Task prompt:
Copy each line of the entries that includes the word "mathbf".

Top of Entries provided

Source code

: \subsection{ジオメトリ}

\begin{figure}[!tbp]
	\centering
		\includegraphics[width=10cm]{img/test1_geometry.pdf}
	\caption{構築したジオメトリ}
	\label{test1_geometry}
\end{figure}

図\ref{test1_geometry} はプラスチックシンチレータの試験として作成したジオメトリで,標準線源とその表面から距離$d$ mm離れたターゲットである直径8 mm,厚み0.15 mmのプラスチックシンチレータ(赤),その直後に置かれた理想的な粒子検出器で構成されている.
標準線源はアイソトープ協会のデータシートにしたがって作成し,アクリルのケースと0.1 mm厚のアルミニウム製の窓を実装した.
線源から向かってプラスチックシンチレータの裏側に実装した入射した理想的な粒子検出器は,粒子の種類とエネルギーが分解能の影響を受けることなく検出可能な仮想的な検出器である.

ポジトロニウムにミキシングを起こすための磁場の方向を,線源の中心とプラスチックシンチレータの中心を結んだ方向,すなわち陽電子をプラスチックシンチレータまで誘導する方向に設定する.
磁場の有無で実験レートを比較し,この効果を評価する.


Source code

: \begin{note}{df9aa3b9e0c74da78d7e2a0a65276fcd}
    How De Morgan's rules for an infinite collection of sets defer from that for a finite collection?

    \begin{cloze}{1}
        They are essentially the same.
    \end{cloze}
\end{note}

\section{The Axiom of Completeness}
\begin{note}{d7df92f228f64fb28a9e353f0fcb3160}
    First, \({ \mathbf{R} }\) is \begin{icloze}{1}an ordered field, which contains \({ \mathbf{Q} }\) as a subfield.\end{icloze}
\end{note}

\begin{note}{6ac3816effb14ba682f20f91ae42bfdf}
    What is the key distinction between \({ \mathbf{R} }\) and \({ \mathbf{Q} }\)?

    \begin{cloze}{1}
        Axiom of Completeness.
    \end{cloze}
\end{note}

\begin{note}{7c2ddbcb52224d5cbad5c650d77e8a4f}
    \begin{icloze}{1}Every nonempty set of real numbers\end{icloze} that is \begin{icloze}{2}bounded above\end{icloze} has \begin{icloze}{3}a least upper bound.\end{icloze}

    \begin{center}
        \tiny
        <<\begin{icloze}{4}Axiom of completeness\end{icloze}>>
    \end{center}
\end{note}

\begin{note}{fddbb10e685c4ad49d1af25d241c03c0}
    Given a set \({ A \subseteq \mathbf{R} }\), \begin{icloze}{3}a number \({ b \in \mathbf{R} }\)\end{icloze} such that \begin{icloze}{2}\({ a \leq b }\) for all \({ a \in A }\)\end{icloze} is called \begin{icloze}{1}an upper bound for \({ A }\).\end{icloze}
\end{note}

Bottom of Entries provided

Worked solution:
    First, \({ \mathbf{R} }\) is \begin{icloze}{1}an ordered field, which contains \({ \mathbf{Q} }\) as a subfield.\end{icloze}
    What is the key distinction between \({ \mathbf{R} }\) and \({ \mathbf{Q} }\)?
    Given a set \({ A \subseteq \mathbf{R} }\), \begin{icloze}{3}a number \({ b \in \mathbf{R} }\)\end{icloze} such that \begin{icloze}{2}\({ a \leq b }\) for all \({ a \in A }\)\end{icloze} is called \begin{icloze}{1}an upper bound for \({ A }\).\end{icloze}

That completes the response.